Editorials on Popes Dominated by Focus on Gays, Women

Let’s look at the way the print media reacted to Pope Benedict XVI and Pope Francis after their first six months as pontiff.
 
We looked at the editorials in 15 of the nation’s largest newspapers to see what they said about the current pope, and his predecessor, after their first six months in office (Pope Francis will celebrate his first six months on September 13).

The papers we examined were: Atlanta Journal-Constitution, Boston Globe, Chicago Tribune, Dallas Morning News, Denver Post, Kansas City Star, Los Angeles Times, Miami Herald, New York Times, Philadelphia Inquirer, San Francisco Chronicle, St. Louis Post-Dispatch, Sun-Sentinel, USA Today, and Washington Post.
 
There were 14 editorials on Pope Benedict XVI and 11 on Pope Francis. The difference can probably be chalked up to the familiarity of the former versus the unfamiliarity of the latter. But there were more similarities than dissimilarities.
 
Two segments of the population dominated the media’s interest in the two popes: homosexuals and women. In the 25 editorials, homosexuals were cited 13 times, and women 15. With the exception of a few editorials that gave faint praise to Pope Francis for not judging gays of goodwill, they were uniformly critical of the teachings of the Catholic Church on both subjects. Only two newspapers, USA Today and the Washington Post, did not mention either subject explicitly.
 
There is no other religion that is subjected to this kind of micro-scrutiny. The elite media react to Islam and Judaism with cautious restraint, and with voyeuristic intrusiveness to Catholicism. Yet when it comes to teachings on homosexuality and women, there is very little difference between the three monotheistic religions.
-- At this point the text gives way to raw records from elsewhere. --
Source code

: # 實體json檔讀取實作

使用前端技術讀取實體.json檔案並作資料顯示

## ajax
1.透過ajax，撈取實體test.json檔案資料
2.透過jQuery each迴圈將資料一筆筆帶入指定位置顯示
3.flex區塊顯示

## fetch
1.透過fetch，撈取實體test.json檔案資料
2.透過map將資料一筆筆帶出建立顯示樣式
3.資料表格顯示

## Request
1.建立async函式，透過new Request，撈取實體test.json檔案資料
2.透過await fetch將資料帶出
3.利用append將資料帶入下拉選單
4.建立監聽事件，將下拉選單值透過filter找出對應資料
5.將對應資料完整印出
Judaism is respected, Islam is feared, and Christianity – especially Catholicism – is loathed.

For a brief analysis of each newspaper’s editorials, look below:

Atlanta Journal-Constitution
(4-20-05): It bemoaned the Church’s “hard-line” on “the ordination of only men to the priesthood.”

Boston Globe
(4-20-05): It said Catholics will continue to ponder issues such as “women priests.”
( 4-3-13): “No one expects Pope Francis to be ordaining women priests any time soon.”

Chicago Tribune
(4-19-05): Pope Benedict XVI is “feared” by those who want to “ordain women.”
(4-20-05): It said the quickness with which the selection of Pope Benedict XVI was made meant the cardinals “weren’t consumed with mollifying Catholics” on the subject of women priests.
(3-14-13): It noted that Pope Francis has “forcefully opposed” such subjects as abortion and same-sex marriage.

Dallas Morning News
(4-20-05): Pope Benedict XVI “will not hesitate to wield a sword in defense of authentic Catholic teaching—even if it drives many away.”
(3-14-13): Pope Francis was criticized for his opposition to the Argentine government’s legalization of “same-sex marriage.”

Denver Post
(4-20-05): Prior to being named Pope Benedict XVI, he was “the driving force behind crackdowns” on “homosexuality” and “women’s ordination.”

Kansas City Star
(4-20-05): “Benedict likely won’t bend” on women’s ordination.
(3-13-13): Pope Francis will not “waver from the church leadership’s strident opposition to abortion, gay marriage….”

Los Angeles Times
(4-20-05): Pope Benedict XVI “probably will tolerate no talk of loosening church views on women priests.” He was also accused of “condemn[ing] gays.”
(3-14-13): It regretted to note that Pope Francis is not going to change the Church’s teachings on “same-sex marriage.”

Miami Herald
(3-16-13): Pope Francis is “an outspoken opponent of gay marriage” and he is a traditionalist on “the role of women.”
(7-30-13): Although Pope Francis was praised for saying he would not judge a gay person of goodwill, he “did not signal a doctrinal change in the church’s position that homosexual acts are a sin,” nor did he “retreat” on women’s ordination.

New York Times
(4-20-05): Pope Benedict XVI is not going to change on “homosexuality.”

Philadelphia Inquirer
(3-14-13): It is hoped that Pope Francis will “bring a new perspective on inflammatory social issues, such as abortion and homosexuality.”

San Francisco Chronicle
(4-20-05): Pope Benedict XVI needs to “knock the sharp edges off Catholicism by admitting women as priests.”
(3-14-13): Citing his opposition to gay marriage, it said, “The new pope is no free-thinking reformer.”
(7-30-13): It was encouraged by Pope Francis’ statement about not judging gays, but noted with disapproval that the “door is closed” on women’s ordination.

St. Louis Post-Dispatch
(4-20-05): “Those who hoped, against the odds, that the new pope might soften the church’s teachings” on “the ordination of women,” it said, “will be disappointed by the choice [of Pope Benedict XVI].”

Sun-Sentinel
(4-20-05): “There is nothing in Pope Benedict’s background to suggest he will give ground” on “the ordination of women as priests.”
(8-1-13): It was happy to learn that Pope Francis would not judge gays, but it noted “Francis offered no hope that they [women] may one day be ordained priests.”

USA Today
(4-20-05): It noted that “millions ignore church teachings” on moral issues.

Washington Post
(4-20-05): It took Pope Benedict XVI to task for impeding “the distribution of condoms in Africa and other developing countries.”